■ Exercise requirements ■
An exact copy of the entries below is needed, with every picture left out.

■ Plain-text document sources ■

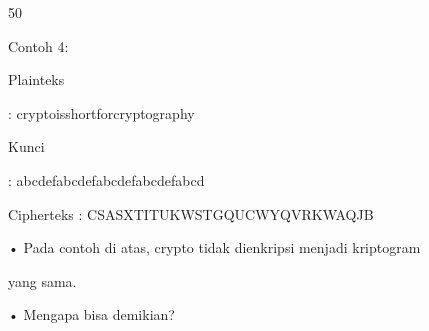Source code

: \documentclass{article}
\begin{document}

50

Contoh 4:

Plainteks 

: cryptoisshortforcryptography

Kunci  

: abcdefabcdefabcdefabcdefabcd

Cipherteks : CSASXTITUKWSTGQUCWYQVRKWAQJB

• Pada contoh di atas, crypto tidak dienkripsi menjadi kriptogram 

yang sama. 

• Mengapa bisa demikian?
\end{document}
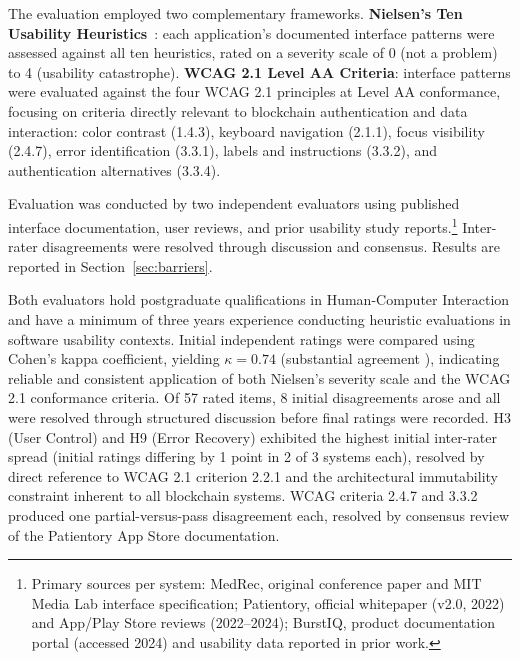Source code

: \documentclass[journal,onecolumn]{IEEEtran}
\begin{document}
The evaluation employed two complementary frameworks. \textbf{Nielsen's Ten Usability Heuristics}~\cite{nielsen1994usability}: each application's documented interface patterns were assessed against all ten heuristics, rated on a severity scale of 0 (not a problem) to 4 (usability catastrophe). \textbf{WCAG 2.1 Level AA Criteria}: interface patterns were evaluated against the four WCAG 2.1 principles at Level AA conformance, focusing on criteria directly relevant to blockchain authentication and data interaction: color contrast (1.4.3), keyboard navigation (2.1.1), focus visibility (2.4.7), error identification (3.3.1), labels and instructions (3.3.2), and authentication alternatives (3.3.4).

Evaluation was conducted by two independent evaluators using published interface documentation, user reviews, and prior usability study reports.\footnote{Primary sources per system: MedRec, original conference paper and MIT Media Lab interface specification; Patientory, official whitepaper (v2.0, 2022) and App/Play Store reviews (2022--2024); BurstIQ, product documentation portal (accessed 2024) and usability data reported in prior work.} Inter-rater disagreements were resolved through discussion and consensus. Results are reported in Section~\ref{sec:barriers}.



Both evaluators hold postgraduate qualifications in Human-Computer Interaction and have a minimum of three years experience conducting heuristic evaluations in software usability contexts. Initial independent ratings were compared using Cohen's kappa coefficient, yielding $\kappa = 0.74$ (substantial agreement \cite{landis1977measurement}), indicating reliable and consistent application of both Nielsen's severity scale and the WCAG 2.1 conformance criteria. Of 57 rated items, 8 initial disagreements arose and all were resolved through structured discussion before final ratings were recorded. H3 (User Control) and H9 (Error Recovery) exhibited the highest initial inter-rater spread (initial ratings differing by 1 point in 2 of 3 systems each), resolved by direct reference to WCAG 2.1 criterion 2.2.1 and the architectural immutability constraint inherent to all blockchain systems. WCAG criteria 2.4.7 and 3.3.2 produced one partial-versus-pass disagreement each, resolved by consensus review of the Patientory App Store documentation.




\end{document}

■ Answer box ■
Source code

: \documentclass{article}
\begin{document}

50

Contoh 4:

Plainteks 

: cryptoisshortforcryptography

Kunci  

: abcdefabcdefabcdefabcdefabcd

Cipherteks : CSASXTITUKWSTGQUCWYQVRKWAQJB

• Pada contoh di atas, crypto tidak dienkripsi menjadi kriptogram 

yang sama. 

• Mengapa bisa demikian?
\end{document}
Source code

: \documentclass[journal,onecolumn]{IEEEtran}
\begin{document}
The evaluation employed two complementary frameworks. \textbf{Nielsen's Ten Usability Heuristics}~\cite{nielsen1994usability}: each application's documented interface patterns were assessed against all ten heuristics, rated on a severity scale of 0 (not a problem) to 4 (usability catastrophe). \textbf{WCAG 2.1 Level AA Criteria}: interface patterns were evaluated against the four WCAG 2.1 principles at Level AA conformance, focusing on criteria directly relevant to blockchain authentication and data interaction: color contrast (1.4.3), keyboard navigation (2.1.1), focus visibility (2.4.7), error identification (3.3.1), labels and instructions (3.3.2), and authentication alternatives (3.3.4).

Evaluation was conducted by two independent evaluators using published interface documentation, user reviews, and prior usability study reports.\footnote{Primary sources per system: MedRec, original conference paper and MIT Media Lab interface specification; Patientory, official whitepaper (v2.0, 2022) and App/Play Store reviews (2022--2024); BurstIQ, product documentation portal (accessed 2024) and usability data reported in prior work.} Inter-rater disagreements were resolved through discussion and consensus. Results are reported in Section~\ref{sec:barriers}.



Both evaluators hold postgraduate qualifications in Human-Computer Interaction and have a minimum of three years experience conducting heuristic evaluations in software usability contexts. Initial independent ratings were compared using Cohen's kappa coefficient, yielding $\kappa = 0.74$ (substantial agreement \cite{landis1977measurement}), indicating reliable and consistent application of both Nielsen's severity scale and the WCAG 2.1 conformance criteria. Of 57 rated items, 8 initial disagreements arose and all were resolved through structured discussion before final ratings were recorded. H3 (User Control) and H9 (Error Recovery) exhibited the highest initial inter-rater spread (initial ratings differing by 1 point in 2 of 3 systems each), resolved by direct reference to WCAG 2.1 criterion 2.2.1 and the architectural immutability constraint inherent to all blockchain systems. WCAG criteria 2.4.7 and 3.3.2 produced one partial-versus-pass disagreement each, resolved by consensus review of the Patientory App Store documentation.




\end{document}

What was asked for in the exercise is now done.